##### Material for this task
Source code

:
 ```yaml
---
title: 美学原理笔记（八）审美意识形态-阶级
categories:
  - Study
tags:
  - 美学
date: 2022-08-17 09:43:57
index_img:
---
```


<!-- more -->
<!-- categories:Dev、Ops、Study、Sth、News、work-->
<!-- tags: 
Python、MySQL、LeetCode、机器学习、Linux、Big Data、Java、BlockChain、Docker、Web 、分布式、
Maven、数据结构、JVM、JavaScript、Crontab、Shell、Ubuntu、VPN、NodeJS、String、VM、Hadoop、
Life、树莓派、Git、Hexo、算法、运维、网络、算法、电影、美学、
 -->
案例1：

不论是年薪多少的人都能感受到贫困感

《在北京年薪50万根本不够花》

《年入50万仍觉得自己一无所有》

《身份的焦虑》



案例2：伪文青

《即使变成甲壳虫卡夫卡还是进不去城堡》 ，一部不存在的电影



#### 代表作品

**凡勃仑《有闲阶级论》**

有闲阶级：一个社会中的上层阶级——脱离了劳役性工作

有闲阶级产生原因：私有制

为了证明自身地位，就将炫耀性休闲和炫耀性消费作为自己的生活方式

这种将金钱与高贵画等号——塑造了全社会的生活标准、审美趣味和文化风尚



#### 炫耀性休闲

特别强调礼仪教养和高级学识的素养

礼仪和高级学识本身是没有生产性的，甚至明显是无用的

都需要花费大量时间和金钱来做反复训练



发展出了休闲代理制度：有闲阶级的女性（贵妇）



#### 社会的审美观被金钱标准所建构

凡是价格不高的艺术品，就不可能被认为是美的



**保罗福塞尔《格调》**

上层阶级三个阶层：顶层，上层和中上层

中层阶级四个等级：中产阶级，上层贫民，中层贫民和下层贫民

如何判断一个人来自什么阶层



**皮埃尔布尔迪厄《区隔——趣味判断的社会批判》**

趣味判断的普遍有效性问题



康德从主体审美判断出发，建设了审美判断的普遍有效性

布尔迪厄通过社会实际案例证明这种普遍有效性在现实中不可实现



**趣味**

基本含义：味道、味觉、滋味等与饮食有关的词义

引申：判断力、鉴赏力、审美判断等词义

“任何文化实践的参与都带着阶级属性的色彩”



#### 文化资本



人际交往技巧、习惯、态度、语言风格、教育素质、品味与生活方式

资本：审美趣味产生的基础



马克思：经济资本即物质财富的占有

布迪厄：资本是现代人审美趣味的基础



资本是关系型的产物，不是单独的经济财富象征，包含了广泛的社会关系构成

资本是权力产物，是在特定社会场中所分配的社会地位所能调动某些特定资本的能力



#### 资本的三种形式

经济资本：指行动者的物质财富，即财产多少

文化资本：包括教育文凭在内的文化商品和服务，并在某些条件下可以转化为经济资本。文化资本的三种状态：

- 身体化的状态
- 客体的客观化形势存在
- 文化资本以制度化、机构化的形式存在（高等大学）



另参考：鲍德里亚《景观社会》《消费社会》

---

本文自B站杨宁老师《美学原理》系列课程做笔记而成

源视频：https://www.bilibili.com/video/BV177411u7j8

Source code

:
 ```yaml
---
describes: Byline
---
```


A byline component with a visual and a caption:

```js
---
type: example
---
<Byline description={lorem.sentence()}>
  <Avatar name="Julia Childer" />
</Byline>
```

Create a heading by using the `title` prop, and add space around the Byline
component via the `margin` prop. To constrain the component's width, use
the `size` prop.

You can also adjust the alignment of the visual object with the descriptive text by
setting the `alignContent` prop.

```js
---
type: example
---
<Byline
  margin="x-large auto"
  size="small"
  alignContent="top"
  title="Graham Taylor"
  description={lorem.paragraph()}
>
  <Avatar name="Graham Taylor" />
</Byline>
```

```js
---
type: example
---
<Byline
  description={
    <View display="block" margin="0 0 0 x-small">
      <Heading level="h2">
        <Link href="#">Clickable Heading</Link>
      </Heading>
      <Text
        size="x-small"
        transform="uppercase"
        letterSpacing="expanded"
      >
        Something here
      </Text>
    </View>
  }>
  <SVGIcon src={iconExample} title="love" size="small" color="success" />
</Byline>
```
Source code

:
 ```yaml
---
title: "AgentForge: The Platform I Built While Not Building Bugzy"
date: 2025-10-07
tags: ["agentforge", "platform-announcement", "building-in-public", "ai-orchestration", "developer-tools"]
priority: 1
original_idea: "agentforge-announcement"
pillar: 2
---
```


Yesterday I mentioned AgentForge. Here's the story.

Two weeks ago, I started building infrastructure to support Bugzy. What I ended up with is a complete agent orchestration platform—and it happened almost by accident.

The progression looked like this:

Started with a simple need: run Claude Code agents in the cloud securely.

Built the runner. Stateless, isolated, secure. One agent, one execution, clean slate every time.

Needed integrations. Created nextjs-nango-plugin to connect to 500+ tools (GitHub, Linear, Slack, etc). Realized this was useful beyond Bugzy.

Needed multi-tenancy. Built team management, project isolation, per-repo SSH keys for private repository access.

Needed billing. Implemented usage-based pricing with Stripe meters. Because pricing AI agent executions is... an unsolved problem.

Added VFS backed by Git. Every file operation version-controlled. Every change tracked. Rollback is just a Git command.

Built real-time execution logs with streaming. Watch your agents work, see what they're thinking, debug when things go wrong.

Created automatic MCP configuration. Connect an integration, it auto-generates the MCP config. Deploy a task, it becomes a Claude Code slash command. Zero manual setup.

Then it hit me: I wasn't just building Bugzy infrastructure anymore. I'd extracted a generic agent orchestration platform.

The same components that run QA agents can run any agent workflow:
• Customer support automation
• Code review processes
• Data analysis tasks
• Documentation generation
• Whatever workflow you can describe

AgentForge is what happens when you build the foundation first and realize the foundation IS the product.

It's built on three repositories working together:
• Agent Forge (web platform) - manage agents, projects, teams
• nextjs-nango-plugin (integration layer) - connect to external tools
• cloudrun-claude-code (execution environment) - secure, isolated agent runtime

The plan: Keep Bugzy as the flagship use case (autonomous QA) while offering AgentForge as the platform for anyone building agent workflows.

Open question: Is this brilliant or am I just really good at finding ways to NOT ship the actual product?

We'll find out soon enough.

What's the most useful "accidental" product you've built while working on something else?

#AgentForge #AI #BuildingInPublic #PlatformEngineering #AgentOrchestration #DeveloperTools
##########
All that is wanted is a faithful reproduction of the line above with "The same components", the line with "We'll find out soon enough.", and every line in between.

The same components that run QA agents can run any agent workflow:
• Customer support automation
• Code review processes
• Data analysis tasks
• Documentation generation
• Whatever workflow you can describe

AgentForge is what happens when you build the foundation first and realize the foundation IS the product.

It's built on three repositories working together:
• Agent Forge (web platform) - manage agents, projects, teams
• nextjs-nango-plugin (integration layer) - connect to external tools
• cloudrun-claude-code (execution environment) - secure, isolated agent runtime

The plan: Keep Bugzy as the flagship use case (autonomous QA) while offering AgentForge as the platform for anyone building agent workflows.

Open question: Is this brilliant or am I just really good at finding ways to NOT ship the actual product?

We'll find out soon enough.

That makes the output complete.